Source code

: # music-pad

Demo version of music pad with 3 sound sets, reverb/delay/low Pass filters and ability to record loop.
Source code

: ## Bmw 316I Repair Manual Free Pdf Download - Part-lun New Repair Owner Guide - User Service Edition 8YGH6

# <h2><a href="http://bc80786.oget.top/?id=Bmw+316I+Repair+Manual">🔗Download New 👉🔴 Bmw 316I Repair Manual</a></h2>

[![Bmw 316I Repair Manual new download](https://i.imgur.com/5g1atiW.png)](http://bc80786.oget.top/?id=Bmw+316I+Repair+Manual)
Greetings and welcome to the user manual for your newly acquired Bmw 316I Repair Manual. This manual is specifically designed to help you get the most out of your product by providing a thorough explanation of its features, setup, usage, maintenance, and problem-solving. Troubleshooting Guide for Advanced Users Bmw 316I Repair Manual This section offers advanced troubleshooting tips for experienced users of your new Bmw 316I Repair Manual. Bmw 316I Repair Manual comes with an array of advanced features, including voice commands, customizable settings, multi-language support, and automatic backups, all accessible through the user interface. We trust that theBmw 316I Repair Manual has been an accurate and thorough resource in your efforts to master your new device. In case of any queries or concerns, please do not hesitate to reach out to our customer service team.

_ _ _ _ _

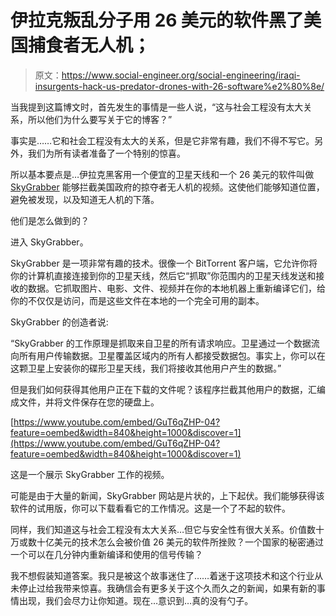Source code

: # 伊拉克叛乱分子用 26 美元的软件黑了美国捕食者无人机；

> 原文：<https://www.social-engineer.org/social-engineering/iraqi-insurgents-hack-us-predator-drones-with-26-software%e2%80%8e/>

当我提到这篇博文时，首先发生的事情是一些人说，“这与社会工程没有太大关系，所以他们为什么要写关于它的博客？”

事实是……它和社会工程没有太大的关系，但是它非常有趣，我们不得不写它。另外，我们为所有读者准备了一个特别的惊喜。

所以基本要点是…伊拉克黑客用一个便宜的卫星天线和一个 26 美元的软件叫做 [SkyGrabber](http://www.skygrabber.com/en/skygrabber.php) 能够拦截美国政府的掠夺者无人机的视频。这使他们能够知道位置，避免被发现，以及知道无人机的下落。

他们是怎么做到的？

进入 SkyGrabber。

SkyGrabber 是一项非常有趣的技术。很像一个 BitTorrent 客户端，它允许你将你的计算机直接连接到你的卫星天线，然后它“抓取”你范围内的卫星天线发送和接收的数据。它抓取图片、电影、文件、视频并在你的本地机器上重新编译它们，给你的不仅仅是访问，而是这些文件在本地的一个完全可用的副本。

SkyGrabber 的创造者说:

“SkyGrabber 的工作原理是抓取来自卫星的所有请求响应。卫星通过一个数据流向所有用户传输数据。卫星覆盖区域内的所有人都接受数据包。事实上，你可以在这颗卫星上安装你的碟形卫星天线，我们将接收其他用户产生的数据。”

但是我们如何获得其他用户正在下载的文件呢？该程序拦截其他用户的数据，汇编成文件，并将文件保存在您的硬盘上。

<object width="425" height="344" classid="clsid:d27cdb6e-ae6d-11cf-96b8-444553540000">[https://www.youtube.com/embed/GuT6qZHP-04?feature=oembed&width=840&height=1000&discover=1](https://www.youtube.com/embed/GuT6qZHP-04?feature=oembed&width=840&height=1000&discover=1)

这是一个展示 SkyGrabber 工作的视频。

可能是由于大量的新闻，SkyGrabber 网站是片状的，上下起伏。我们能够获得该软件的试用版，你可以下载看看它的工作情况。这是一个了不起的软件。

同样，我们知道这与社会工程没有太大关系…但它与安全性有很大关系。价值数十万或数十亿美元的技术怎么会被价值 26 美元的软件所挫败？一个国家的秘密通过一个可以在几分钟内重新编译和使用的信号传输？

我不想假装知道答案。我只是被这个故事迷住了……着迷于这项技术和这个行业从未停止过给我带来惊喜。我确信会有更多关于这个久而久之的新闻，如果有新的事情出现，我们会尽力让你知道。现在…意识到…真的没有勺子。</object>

_ _ _ _ _

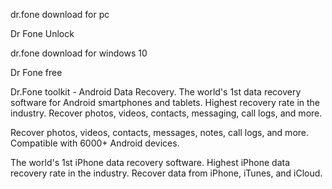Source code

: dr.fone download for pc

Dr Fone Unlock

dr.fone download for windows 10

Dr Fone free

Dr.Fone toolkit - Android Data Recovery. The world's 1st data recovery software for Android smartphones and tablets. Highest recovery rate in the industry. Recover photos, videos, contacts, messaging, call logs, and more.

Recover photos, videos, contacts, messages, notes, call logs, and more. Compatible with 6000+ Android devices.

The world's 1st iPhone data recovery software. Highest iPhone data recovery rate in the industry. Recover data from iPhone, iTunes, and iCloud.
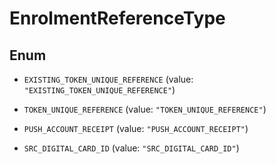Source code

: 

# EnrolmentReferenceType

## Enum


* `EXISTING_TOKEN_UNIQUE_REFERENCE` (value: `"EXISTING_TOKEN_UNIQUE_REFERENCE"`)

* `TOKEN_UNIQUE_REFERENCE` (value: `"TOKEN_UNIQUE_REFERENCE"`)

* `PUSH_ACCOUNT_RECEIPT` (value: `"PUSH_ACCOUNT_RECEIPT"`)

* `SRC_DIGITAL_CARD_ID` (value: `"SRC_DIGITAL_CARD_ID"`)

_ _ _ _ _

YOUR GOAL: When a line in the records above holds "value", that line is to be reported.

RESULT FOR THIS TASK:
* `EXISTING_TOKEN_UNIQUE_REFERENCE` (value: `"EXISTING_TOKEN_UNIQUE_REFERENCE"`)
* `TOKEN_UNIQUE_REFERENCE` (value: `"TOKEN_UNIQUE_REFERENCE"`)
* `PUSH_ACCOUNT_RECEIPT` (value: `"PUSH_ACCOUNT_RECEIPT"`)
* `SRC_DIGITAL_CARD_ID` (value: `"SRC_DIGITAL_CARD_ID"`)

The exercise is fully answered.